Previously, Haresh was a Partner at True North (formerly India Value Fund Advisors), one of India’s most respected private equity firms, where he focused on investments in the food and consumer sectors and worked closely with management teams to transform and scale mid-sized businesses.
He is widely recognised for his role in building and transforming the Network18 Group into one of India’s most influential media networks. As Founding CEO, he led Network18 through a period of extraordinary growth, turning it into India’s fastest-growing media and entertainment company. Over a 12-year tenure, he scaled revenues from $3 million in 1999 to over $500 million in 2012.

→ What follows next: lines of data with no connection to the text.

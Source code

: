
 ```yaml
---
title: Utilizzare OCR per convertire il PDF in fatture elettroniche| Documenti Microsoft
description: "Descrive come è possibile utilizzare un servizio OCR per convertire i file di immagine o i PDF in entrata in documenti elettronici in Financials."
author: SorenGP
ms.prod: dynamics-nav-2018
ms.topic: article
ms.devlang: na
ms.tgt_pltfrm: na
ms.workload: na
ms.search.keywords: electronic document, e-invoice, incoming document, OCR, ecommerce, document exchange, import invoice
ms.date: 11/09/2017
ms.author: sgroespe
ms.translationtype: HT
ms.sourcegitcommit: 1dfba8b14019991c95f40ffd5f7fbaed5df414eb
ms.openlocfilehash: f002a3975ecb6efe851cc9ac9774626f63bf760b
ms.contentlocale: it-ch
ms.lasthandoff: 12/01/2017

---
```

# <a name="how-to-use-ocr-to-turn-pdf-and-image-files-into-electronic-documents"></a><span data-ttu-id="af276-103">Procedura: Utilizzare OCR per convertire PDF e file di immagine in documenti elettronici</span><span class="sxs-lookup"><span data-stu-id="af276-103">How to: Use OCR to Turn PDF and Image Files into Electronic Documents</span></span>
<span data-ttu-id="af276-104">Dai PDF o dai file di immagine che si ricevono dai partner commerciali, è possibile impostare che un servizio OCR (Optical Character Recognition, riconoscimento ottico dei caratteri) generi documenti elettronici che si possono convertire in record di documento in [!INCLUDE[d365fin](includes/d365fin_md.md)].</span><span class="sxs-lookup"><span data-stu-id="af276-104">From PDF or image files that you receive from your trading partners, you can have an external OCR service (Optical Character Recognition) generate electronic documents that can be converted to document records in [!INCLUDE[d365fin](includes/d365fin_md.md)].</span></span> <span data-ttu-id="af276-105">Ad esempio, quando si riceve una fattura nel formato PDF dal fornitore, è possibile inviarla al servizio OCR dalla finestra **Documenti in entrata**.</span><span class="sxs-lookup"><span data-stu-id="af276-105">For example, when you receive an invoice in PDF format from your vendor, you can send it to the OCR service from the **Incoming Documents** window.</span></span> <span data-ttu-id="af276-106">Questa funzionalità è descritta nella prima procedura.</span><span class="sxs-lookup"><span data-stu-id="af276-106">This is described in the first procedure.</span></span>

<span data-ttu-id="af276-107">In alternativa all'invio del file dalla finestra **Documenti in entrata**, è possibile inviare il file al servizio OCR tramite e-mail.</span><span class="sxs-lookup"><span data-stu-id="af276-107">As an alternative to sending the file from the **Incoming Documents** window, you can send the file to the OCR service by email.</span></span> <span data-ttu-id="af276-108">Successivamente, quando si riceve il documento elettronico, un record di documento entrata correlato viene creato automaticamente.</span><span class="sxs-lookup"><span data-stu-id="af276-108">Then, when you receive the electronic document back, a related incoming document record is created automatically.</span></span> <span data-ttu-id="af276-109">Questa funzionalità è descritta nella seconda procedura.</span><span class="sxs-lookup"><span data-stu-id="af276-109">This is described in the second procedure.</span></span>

In his dual leadership roles across Network18 and Viacom18, he helped create a multi-platform media conglomerate reaching more than 300 million households across television, print, film, mobile and digital. Under his leadership, the group expanded from a single TV production business into India’s leading multimedia network with over 11 television channels, including Colors, CNBC-TV18, CNN-IBN, MTV India and Nick India. He also forged landmark partnerships and joint ventures with global media leaders such as NBC (Comcast), CNN, Viacom, Forbes and A&E Networks.
Haresh has been closely associated with India’s consumer internet evolution since its early days and has played a role in building several of the country’s most recognised digital platforms, including Moneycontrol and BookMyShow.
He continues to mentor and invest in emerging consumer and technology ventures.
Earlier in his career, he was part of founding teams at HCL Comnet; ABCL, where he set up the film distribution business; and the Times of India Group, where he launched Times Music.
Haresh holds a Bachelor’s degree in Engineering from IIT Bombay and a Master’s degree in Business Management from IIM Calcutta.